PROVIDED RECORDS START
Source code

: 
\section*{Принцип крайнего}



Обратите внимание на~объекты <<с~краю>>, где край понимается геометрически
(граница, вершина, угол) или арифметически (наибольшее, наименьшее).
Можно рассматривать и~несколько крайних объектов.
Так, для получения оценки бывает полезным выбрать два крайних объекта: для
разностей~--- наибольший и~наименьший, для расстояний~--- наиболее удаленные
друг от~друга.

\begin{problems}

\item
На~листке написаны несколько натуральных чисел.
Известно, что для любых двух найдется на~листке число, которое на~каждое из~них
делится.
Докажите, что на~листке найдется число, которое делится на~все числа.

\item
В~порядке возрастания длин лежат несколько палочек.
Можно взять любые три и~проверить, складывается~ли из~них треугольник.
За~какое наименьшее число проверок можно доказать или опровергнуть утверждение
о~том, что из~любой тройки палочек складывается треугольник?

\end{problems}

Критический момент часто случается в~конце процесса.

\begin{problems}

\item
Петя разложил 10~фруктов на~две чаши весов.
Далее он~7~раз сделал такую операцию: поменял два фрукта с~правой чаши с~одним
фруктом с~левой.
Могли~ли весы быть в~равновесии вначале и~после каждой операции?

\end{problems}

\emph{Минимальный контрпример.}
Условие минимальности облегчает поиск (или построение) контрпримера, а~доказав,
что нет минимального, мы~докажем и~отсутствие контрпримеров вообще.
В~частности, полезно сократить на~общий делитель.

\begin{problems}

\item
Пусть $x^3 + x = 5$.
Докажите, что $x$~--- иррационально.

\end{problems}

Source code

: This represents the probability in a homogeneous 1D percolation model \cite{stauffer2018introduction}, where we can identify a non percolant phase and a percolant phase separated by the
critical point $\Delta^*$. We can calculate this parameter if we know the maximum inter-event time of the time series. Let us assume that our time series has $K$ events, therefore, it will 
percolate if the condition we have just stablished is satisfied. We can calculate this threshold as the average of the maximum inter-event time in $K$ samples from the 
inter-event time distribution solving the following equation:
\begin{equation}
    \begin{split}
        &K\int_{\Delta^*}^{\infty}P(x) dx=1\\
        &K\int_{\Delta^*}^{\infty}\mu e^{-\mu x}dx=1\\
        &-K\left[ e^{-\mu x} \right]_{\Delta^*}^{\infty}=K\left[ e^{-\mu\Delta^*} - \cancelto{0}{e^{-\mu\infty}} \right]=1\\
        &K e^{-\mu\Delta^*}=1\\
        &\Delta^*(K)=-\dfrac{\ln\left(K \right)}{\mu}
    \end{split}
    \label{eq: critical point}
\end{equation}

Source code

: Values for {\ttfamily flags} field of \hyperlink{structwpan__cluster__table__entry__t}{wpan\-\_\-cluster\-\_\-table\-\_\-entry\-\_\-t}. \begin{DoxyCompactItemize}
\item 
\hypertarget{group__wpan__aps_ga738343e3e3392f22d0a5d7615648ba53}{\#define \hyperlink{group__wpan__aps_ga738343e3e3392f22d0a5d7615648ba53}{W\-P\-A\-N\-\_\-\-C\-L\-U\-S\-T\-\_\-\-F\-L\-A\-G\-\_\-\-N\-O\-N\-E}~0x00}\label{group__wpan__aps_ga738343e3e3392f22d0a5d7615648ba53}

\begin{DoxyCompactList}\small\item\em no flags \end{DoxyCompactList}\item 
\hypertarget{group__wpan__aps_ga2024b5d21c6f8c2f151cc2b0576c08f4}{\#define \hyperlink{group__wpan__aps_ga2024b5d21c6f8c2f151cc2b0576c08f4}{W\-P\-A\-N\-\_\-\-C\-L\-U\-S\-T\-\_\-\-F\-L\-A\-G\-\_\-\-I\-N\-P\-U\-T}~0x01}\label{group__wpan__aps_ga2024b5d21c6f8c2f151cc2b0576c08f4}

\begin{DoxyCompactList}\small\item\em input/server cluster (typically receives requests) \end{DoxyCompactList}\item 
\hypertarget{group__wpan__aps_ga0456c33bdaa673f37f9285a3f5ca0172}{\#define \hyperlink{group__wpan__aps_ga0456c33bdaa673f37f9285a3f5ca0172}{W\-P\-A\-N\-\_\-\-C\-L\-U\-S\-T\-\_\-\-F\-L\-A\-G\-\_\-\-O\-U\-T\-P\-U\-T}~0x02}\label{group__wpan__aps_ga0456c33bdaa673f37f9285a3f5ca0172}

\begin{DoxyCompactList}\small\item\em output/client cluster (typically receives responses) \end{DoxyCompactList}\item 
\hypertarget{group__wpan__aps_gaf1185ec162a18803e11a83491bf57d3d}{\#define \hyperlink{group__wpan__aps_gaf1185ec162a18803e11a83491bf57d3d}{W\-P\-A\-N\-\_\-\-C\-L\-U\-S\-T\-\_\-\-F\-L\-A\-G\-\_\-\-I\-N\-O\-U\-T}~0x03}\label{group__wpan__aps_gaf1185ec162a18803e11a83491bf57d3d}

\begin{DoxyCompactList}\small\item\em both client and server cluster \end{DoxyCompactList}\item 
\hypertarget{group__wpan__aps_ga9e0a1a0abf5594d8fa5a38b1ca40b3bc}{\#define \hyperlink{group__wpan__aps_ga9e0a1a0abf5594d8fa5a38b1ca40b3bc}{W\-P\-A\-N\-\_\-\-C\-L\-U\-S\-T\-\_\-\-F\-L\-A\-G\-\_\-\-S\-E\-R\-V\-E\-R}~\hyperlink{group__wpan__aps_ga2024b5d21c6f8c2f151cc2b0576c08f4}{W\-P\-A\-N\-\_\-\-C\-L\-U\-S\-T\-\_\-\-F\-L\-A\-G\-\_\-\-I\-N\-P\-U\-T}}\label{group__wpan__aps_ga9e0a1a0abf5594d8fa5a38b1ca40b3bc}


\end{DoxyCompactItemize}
PROVIDED RECORDS END
* ASSIGNED TASK: Using the entries above, return each line in which the word "hyperlink" occurs.

* TASK OUTPUT:
: Values for {\ttfamily flags} field of \hyperlink{structwpan__cluster__table__entry__t}{wpan\-\_\-cluster\-\_\-table\-\_\-entry\-\_\-t}. \begin{DoxyCompactItemize}
\hypertarget{group__wpan__aps_ga738343e3e3392f22d0a5d7615648ba53}{\#define \hyperlink{group__wpan__aps_ga738343e3e3392f22d0a5d7615648ba53}{W\-P\-A\-N\-\_\-\-C\-L\-U\-S\-T\-\_\-\-F\-L\-A\-G\-\_\-\-N\-O\-N\-E}~0x00}\label{group__wpan__aps_ga738343e3e3392f22d0a5d7615648ba53}
\hypertarget{group__wpan__aps_ga2024b5d21c6f8c2f151cc2b0576c08f4}{\#define \hyperlink{group__wpan__aps_ga2024b5d21c6f8c2f151cc2b0576c08f4}{W\-P\-A\-N\-\_\-\-C\-L\-U\-S\-T\-\_\-\-F\-L\-A\-G\-\_\-\-I\-N\-P\-U\-T}~0x01}\label{group__wpan__aps_ga2024b5d21c6f8c2f151cc2b0576c08f4}
\hypertarget{group__wpan__aps_ga0456c33bdaa673f37f9285a3f5ca0172}{\#define \hyperlink{group__wpan__aps_ga0456c33bdaa673f37f9285a3f5ca0172}{W\-P\-A\-N\-\_\-\-C\-L\-U\-S\-T\-\_\-\-F\-L\-A\-G\-\_\-\-O\-U\-T\-P\-U\-T}~0x02}\label{group__wpan__aps_ga0456c33bdaa673f37f9285a3f5ca0172}
\hypertarget{group__wpan__aps_gaf1185ec162a18803e11a83491bf57d3d}{\#define \hyperlink{group__wpan__aps_gaf1185ec162a18803e11a83491bf57d3d}{W\-P\-A\-N\-\_\-\-C\-L\-U\-S\-T\-\_\-\-F\-L\-A\-G\-\_\-\-I\-N\-O\-U\-T}~0x03}\label{group__wpan__aps_gaf1185ec162a18803e11a83491bf57d3d}
\hypertarget{group__wpan__aps_ga9e0a1a0abf5594d8fa5a38b1ca40b3bc}{\#define \hyperlink{group__wpan__aps_ga9e0a1a0abf5594d8fa5a38b1ca40b3bc}{W\-P\-A\-N\-\_\-\-C\-L\-U\-S\-T\-\_\-\-F\-L\-A\-G\-\_\-\-S\-E\-R\-V\-E\-R}~\hyperlink{group__wpan__aps_ga2024b5d21c6f8c2f151cc2b0576c08f4}{W\-P\-A\-N\-\_\-\-C\-L\-U\-S\-T\-\_\-\-F\-L\-A\-G\-\_\-\-I\-N\-P\-U\-T}}\label{group__wpan__aps_ga9e0a1a0abf5594d8fa5a38b1ca40b3bc}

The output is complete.